[Entries taken from a collection]
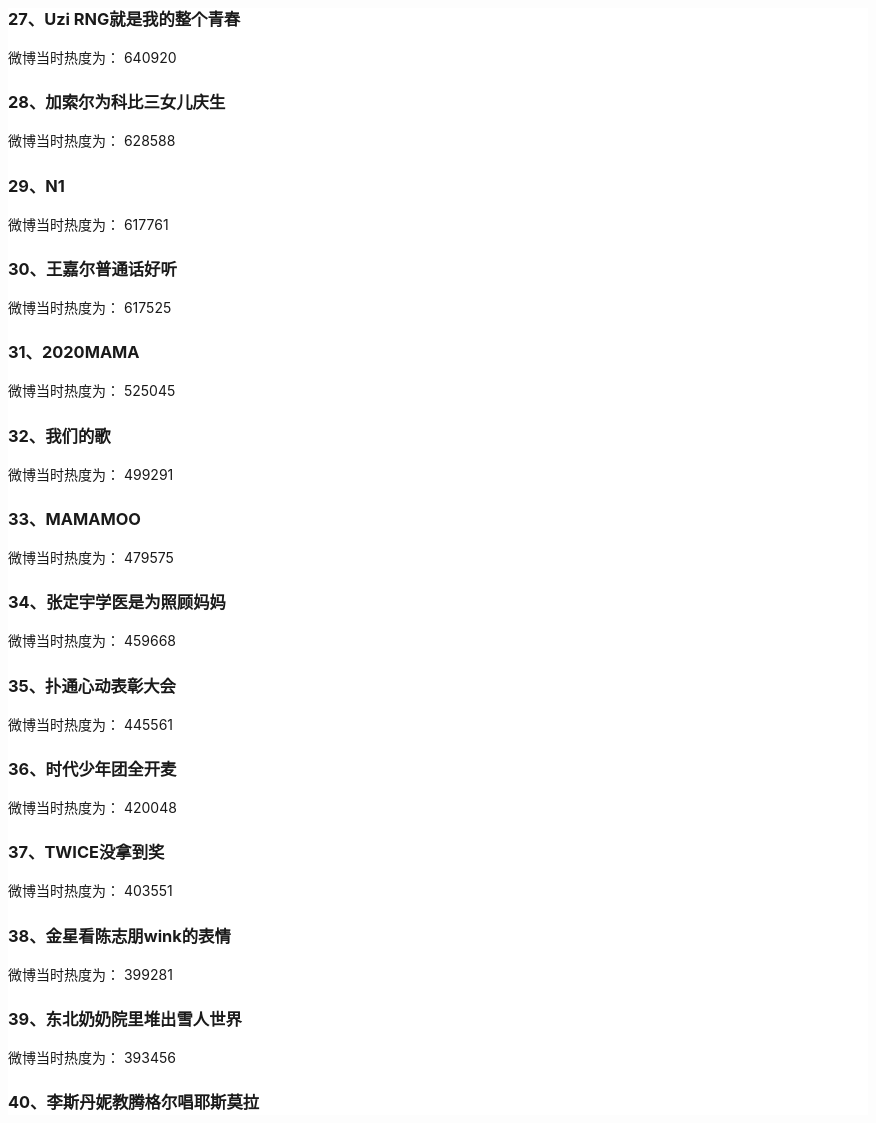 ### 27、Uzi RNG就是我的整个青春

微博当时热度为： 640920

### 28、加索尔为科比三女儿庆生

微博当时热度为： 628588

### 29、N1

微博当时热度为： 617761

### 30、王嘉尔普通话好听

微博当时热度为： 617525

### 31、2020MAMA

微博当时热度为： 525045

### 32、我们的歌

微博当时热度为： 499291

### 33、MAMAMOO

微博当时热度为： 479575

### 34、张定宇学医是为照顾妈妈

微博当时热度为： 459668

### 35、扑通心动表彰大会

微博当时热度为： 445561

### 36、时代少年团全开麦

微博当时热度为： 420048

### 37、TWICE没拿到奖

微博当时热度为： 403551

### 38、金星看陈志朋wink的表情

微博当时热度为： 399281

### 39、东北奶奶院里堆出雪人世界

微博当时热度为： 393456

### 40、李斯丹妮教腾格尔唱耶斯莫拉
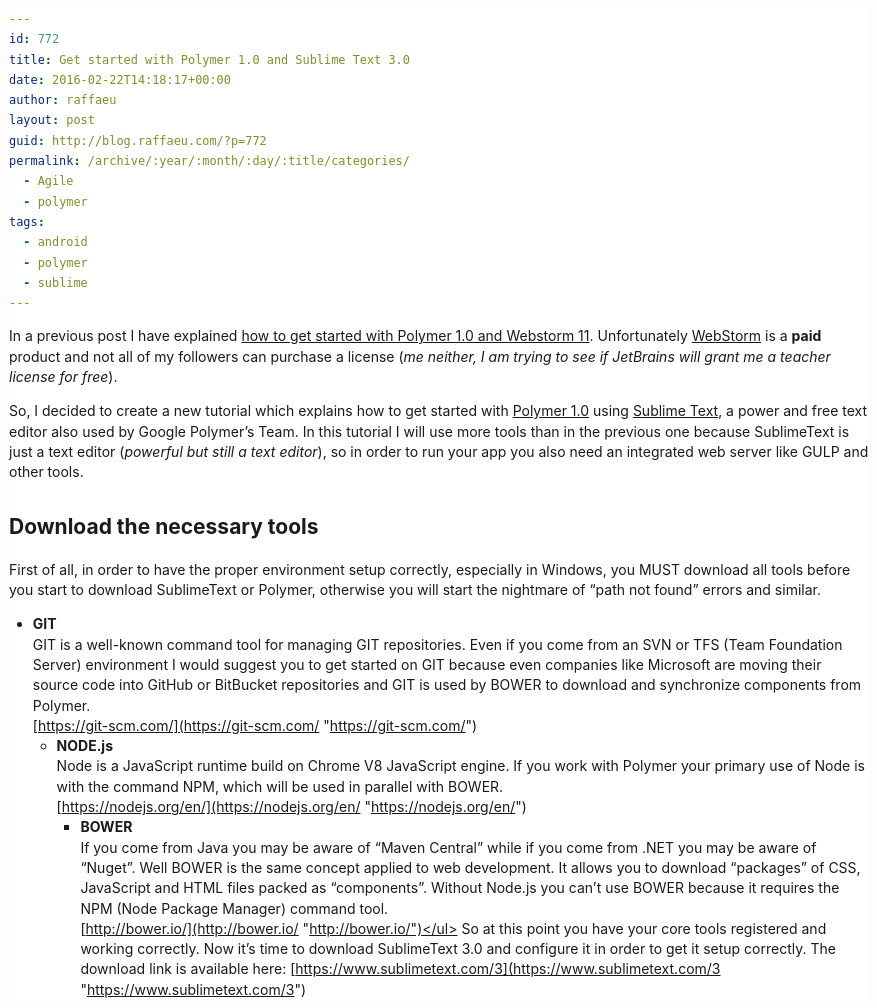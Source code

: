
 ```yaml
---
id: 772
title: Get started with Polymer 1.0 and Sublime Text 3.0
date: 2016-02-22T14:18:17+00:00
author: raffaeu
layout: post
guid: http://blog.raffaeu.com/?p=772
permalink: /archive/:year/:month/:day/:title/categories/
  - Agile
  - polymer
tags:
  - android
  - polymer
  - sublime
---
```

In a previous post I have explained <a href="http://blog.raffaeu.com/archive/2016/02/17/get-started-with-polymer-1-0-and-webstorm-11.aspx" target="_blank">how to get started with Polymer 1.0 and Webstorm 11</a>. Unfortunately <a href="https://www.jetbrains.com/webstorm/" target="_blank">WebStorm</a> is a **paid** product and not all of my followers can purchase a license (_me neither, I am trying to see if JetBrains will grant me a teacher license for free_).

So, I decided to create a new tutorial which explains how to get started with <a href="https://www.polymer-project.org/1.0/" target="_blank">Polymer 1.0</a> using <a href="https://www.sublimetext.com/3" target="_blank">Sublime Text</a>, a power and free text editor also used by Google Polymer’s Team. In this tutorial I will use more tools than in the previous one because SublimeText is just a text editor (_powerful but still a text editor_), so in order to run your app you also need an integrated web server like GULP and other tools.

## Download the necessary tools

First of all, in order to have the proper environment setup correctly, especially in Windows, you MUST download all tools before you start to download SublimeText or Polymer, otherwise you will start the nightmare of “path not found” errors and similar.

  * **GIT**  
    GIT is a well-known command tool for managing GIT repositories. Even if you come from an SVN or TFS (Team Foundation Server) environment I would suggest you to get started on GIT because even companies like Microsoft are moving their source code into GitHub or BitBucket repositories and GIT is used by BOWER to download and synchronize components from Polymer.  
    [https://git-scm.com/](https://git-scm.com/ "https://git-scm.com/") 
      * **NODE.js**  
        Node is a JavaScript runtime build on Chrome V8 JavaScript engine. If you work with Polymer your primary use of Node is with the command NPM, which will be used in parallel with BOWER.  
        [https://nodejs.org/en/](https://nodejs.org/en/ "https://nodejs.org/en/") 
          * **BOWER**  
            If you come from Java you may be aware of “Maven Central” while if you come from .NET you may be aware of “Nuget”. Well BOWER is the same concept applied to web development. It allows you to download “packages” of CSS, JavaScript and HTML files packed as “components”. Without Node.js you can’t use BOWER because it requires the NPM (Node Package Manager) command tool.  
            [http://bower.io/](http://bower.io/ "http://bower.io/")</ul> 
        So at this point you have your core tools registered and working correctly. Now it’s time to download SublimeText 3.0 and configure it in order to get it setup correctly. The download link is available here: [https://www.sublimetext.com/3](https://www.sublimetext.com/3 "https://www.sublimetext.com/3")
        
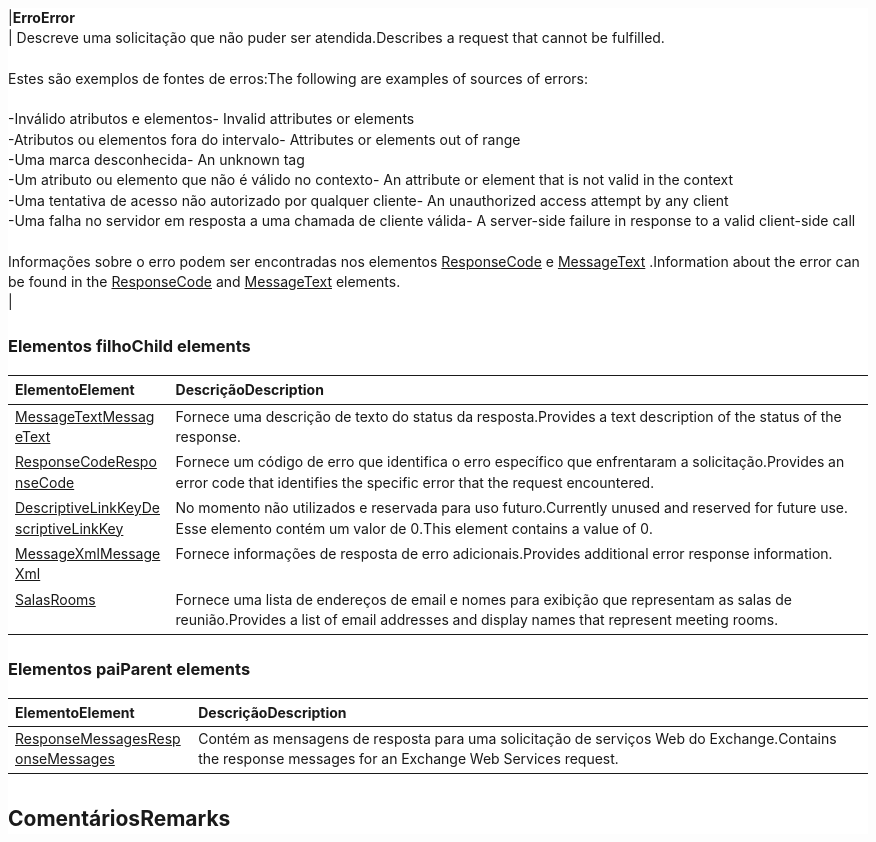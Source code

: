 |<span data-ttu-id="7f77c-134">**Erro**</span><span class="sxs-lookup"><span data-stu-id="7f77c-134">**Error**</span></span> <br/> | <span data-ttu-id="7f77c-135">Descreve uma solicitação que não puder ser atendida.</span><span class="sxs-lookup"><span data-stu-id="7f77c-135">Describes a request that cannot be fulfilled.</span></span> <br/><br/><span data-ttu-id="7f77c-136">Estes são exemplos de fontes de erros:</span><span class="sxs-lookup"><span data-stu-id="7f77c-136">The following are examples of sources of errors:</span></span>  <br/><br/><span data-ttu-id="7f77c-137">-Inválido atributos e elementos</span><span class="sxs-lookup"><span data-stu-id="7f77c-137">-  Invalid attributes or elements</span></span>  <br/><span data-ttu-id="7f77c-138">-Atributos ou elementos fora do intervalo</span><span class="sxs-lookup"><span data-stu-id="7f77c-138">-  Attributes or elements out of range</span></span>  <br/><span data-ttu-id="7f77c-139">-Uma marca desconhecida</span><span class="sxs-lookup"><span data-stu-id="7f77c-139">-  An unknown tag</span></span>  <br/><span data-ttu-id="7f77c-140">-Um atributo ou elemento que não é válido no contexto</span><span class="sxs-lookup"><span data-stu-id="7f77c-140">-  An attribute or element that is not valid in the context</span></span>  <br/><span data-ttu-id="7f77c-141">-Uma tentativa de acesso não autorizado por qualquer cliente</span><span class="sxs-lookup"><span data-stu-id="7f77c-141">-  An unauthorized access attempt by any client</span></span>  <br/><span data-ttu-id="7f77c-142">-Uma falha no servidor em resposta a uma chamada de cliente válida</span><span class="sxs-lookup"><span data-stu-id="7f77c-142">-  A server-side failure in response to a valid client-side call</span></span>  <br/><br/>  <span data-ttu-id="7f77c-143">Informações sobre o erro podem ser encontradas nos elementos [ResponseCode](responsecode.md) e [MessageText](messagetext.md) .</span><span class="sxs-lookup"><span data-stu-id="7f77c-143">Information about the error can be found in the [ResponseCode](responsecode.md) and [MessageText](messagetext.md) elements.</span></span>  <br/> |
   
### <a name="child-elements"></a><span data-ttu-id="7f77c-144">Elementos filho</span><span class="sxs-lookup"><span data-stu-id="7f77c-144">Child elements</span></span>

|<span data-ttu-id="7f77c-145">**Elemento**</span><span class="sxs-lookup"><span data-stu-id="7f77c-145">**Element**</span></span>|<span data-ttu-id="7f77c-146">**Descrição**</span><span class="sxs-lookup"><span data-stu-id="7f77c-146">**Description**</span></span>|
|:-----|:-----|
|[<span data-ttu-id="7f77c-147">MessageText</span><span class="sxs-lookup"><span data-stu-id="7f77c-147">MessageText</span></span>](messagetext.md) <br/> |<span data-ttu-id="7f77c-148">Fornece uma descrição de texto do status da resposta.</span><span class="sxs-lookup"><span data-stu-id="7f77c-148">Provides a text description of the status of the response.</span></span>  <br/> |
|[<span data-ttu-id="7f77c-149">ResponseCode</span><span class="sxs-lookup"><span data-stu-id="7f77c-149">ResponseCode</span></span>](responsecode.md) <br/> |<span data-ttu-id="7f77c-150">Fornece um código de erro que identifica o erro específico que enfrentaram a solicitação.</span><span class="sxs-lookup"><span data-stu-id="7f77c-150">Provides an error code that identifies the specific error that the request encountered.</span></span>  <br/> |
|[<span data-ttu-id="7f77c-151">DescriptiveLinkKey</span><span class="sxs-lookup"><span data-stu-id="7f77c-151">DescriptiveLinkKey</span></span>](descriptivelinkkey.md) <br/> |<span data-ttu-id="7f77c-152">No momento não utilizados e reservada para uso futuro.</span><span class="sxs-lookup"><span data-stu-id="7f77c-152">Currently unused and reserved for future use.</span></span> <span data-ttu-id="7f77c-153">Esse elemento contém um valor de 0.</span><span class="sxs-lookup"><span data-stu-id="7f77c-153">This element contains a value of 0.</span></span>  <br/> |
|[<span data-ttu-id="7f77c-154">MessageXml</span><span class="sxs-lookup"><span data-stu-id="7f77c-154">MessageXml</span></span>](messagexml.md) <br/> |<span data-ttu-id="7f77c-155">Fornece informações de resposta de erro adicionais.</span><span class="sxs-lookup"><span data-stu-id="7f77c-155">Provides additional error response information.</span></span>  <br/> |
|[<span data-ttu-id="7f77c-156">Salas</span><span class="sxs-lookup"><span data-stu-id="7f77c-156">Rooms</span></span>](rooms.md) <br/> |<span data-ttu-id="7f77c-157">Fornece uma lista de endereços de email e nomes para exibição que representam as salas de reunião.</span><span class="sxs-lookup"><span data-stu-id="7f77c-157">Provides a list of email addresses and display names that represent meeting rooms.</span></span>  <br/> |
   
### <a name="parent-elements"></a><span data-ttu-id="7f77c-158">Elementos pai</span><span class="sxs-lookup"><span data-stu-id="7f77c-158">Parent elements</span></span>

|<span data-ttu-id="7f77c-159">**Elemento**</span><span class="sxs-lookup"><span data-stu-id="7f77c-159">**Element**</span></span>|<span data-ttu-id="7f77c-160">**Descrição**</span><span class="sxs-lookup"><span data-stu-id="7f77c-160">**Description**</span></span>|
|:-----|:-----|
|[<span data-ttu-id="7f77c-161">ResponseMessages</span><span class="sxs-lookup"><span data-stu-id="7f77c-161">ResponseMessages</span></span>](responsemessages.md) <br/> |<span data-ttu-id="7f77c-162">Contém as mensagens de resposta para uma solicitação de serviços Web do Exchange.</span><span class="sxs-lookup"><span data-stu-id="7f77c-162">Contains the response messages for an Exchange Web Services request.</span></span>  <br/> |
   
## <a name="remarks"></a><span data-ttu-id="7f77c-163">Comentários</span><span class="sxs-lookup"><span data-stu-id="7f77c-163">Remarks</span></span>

## Requirement
Check every line of the records above for the string "title". Copy those that hold it.

## Task response
title: Get started with Polymer 1.0 and Sublime Text 3.0
permalink: /archive/:year/:month/:day/:title/categories/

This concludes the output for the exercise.